(Entries taken from a collection)
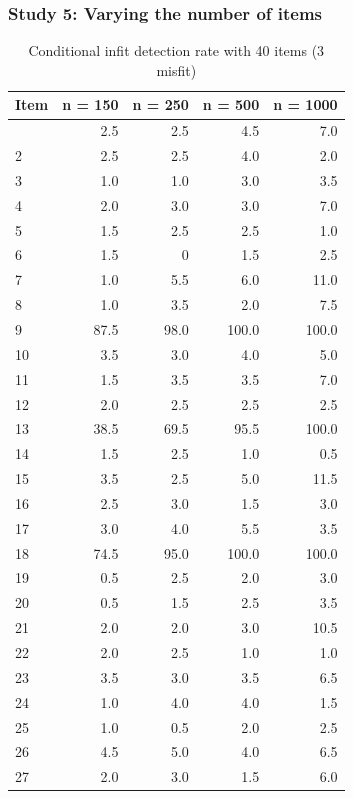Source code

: \documentclass[
  letterpaper,
  DIV=11,
  numbers=noendperiod]{scrartcl}
\begin{document}
\subsubsection{Study 5: Varying the number of
items}\label{study-5-varying-the-number-of-items-1}

\begin{longtable}[]{@{}lrrrr@{}}

\caption{\label{tbl-ifb40}Conditional infit detection rate with 40 items
(3 misfit)}

\tabularnewline

\toprule\noalign{}
Item & n = 150 & n = 250 & n = 500 & n = 1000 \\
\midrule\noalign{}
\endhead
\bottomrule\noalign{}
\endlastfoot
1 & 2.5 & 2.5 & 4.5 & 7.0 \\
2 & 2.5 & 2.5 & 4.0 & 2.0 \\
3 & 1.0 & 1.0 & 3.0 & 3.5 \\
4 & 2.0 & 3.0 & 3.0 & 7.0 \\
5 & 1.5 & 2.5 & 2.5 & 1.0 \\
6 & 1.5 & 0 & 1.5 & 2.5 \\
7 & 1.0 & 5.5 & 6.0 & 11.0 \\
8 & 1.0 & 3.5 & 2.0 & 7.5 \\
9 & 87.5 & 98.0 & 100.0 & 100.0 \\
10 & 3.5 & 3.0 & 4.0 & 5.0 \\
11 & 1.5 & 3.5 & 3.5 & 7.0 \\
12 & 2.0 & 2.5 & 2.5 & 2.5 \\
13 & 38.5 & 69.5 & 95.5 & 100.0 \\
14 & 1.5 & 2.5 & 1.0 & 0.5 \\
15 & 3.5 & 2.5 & 5.0 & 11.5 \\
16 & 2.5 & 3.0 & 1.5 & 3.0 \\
17 & 3.0 & 4.0 & 5.5 & 3.5 \\
18 & 74.5 & 95.0 & 100.0 & 100.0 \\
19 & 0.5 & 2.5 & 2.0 & 3.0 \\
20 & 0.5 & 1.5 & 2.5 & 3.5 \\
21 & 2.0 & 2.0 & 3.0 & 10.5 \\
22 & 2.0 & 2.5 & 1.0 & 1.0 \\
23 & 3.5 & 3.0 & 3.5 & 6.5 \\
24 & 1.0 & 4.0 & 4.0 & 1.5 \\
25 & 1.0 & 0.5 & 2.0 & 2.5 \\
26 & 4.5 & 5.0 & 4.0 & 6.5 \\
27 & 2.0 & 3.0 & 1.5 & 6.0 \\

\end{longtable}
\end{document}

### Work task
Up to and including the last line of the data, copy each line exactly, starting with the line that contains "3 & 1.0 & 1.0 & 3.0 & 3.5 \\".

### Task response
3 & 1.0 & 1.0 & 3.0 & 3.5 \\
4 & 2.0 & 3.0 & 3.0 & 7.0 \\
5 & 1.5 & 2.5 & 2.5 & 1.0 \\
6 & 1.5 & 0 & 1.5 & 2.5 \\
7 & 1.0 & 5.5 & 6.0 & 11.0 \\
8 & 1.0 & 3.5 & 2.0 & 7.5 \\
9 & 87.5 & 98.0 & 100.0 & 100.0 \\
10 & 3.5 & 3.0 & 4.0 & 5.0 \\
11 & 1.5 & 3.5 & 3.5 & 7.0 \\
12 & 2.0 & 2.5 & 2.5 & 2.5 \\
13 & 38.5 & 69.5 & 95.5 & 100.0 \\
14 & 1.5 & 2.5 & 1.0 & 0.5 \\
15 & 3.5 & 2.5 & 5.0 & 11.5 \\
16 & 2.5 & 3.0 & 1.5 & 3.0 \\
17 & 3.0 & 4.0 & 5.5 & 3.5 \\
18 & 74.5 & 95.0 & 100.0 & 100.0 \\
19 & 0.5 & 2.5 & 2.0 & 3.0 \\
20 & 0.5 & 1.5 & 2.5 & 3.5 \\
21 & 2.0 & 2.0 & 3.0 & 10.5 \\
22 & 2.0 & 2.5 & 1.0 & 1.0 \\
23 & 3.5 & 3.0 & 3.5 & 6.5 \\
24 & 1.0 & 4.0 & 4.0 & 1.5 \\
25 & 1.0 & 0.5 & 2.0 & 2.5 \\
26 & 4.5 & 5.0 & 4.0 & 6.5 \\
27 & 2.0 & 3.0 & 1.5 & 6.0 \\

\end{longtable}
\end{document}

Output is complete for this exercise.